First and foremost: if you want security, don't use MIFARE cards. They aren't the best at security. Even if a card isn't vulnerable to something like a hardnested attack or a brute-force attack, the card's data can still be sniffed over-the-air (which will include the keys or allow keys and data to be easily recovered).
Generally, most "secure" MIFARE cards will leverage multiple systems to detect the authenticity of the card. Consider a two-phased approach:
First off, leverage the builtin sector keys. The sector keys, while six bytes of size, are surprisingly difficult to crack due to how the cards work. There's no way to "dump a hash" of a MIFARE key block, so you basically need to do the cracking over-the-air/on-card. As you're not limited to ASCII, an attacker is still limited to going through a worst-case of 281.4 trillion possible combinations of bits for a single key.
Second, leverage card state verification. There are a lot of ways to do this, but a common solution is to use the value block system to keep track of how many times the card was used. A sample process exists below.
A two-phased approach like this allows you to keep out casual users who are just trying to clone their cards to their phones without any experience. It also allows you to (somewhat) perform authentication on the readers themselves which is better than nothing. If a card is copied/compromised without the attacker knowing how the system works, a copied card can only be used once before the two cards lose sync with your server and risk one of them causing both to be deactivated.
Solutions like encrypting card data, as you mentioned, won't really do anything to stop an attacker beyond making it harder for them to read the data on the card. MIFARE blocks aren't even readable if the key isn't present, so encryption really becomes an unnecessary second step unless you're trying to protect a secret.
In this example system, you have three components: the reader, a backend authentication server, and a card. On the card, sectors 1 and 2 are used by your application's data:
- Sector 1 contains a unique serial number assigned to the card. This serial number is protected by a global static key in Key B. The card is set permission mode
101 to only allow ever reads from Key B. Key A does not need to be set.
- Sector 2 is a bit more complicated, as it contains two blocks.
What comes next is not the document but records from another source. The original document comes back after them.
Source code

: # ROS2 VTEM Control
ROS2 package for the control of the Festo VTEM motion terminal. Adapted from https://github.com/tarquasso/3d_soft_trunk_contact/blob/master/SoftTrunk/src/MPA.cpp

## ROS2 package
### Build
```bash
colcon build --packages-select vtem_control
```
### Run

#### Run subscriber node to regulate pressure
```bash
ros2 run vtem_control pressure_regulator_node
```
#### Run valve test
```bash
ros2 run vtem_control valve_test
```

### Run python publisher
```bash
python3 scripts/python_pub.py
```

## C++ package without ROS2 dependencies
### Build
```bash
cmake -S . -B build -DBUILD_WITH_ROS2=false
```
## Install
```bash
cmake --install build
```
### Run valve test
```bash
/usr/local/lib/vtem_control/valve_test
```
Key B should be randomly generated for each card and Key A can be ignored.
- Block 0 contains a randomly-generated secret value assigned to the card on creation. Permissions are set on this block as
101 similar to the one used in Sector 1.
- Block 1 leverages the Value Block feature of MIFARE cards to track the number of times the card has been used. In this case, the Value Block is initialized at value
2,147,483,647 (the maximum for a signed 32-bit number). This block has permissions set to
001 such that Key B can be used to decrement this counter.
Every time a card checks in, the following process happens:
- The reader uses the static Key B for Sector 1 to grab the card's unique serial number.
- The reader requests card metadata from the authorization server, which responds with:
- The expected value for the card currently
- Whether the card can be accepted at this reader (is this user authorized)
- The (random) Key B for this card
- The secret value in Sector 2 Block 0 for this card
- The reader reads Sector 2 and checks the card's secret value and current counter.
- If either value is wrong, the card's value block is decremented to below zero, bricking the card.
- If both values are correct, the card's value block is decremented by one and the card is granted access.
- The reader sends the server the card's new expected value. If the card was "bricked", it will be marked as disabled and a security alert is generated.
If additional security is required (for example, the readers can't be trusted), the readers can send the card's values back to the server for authorization. Note that this does add some (generally insignificant) delay, but it can be annoying depending on the application.
Also note that such an example system is highly dependent on everything staying online at all times. In the event that a server is unable to be reached, you may want the system to fail "safe" and grant access in certain cases. If this is to be done, readers should cache read events and then submit them once the server is back online. This would require some restructuring of the card verification system to ensure that all reads are "plausible", and would generally need to take place as a scheduled job or similar concept.
Any such system is (extremely) variable and the actual implementation details depend on how secure and usable you want such a system to be in each of the edge cases. Keep in mind that after a certain point, your return on investment into security starts to decrease and additional complication becomes complication for complication's sake.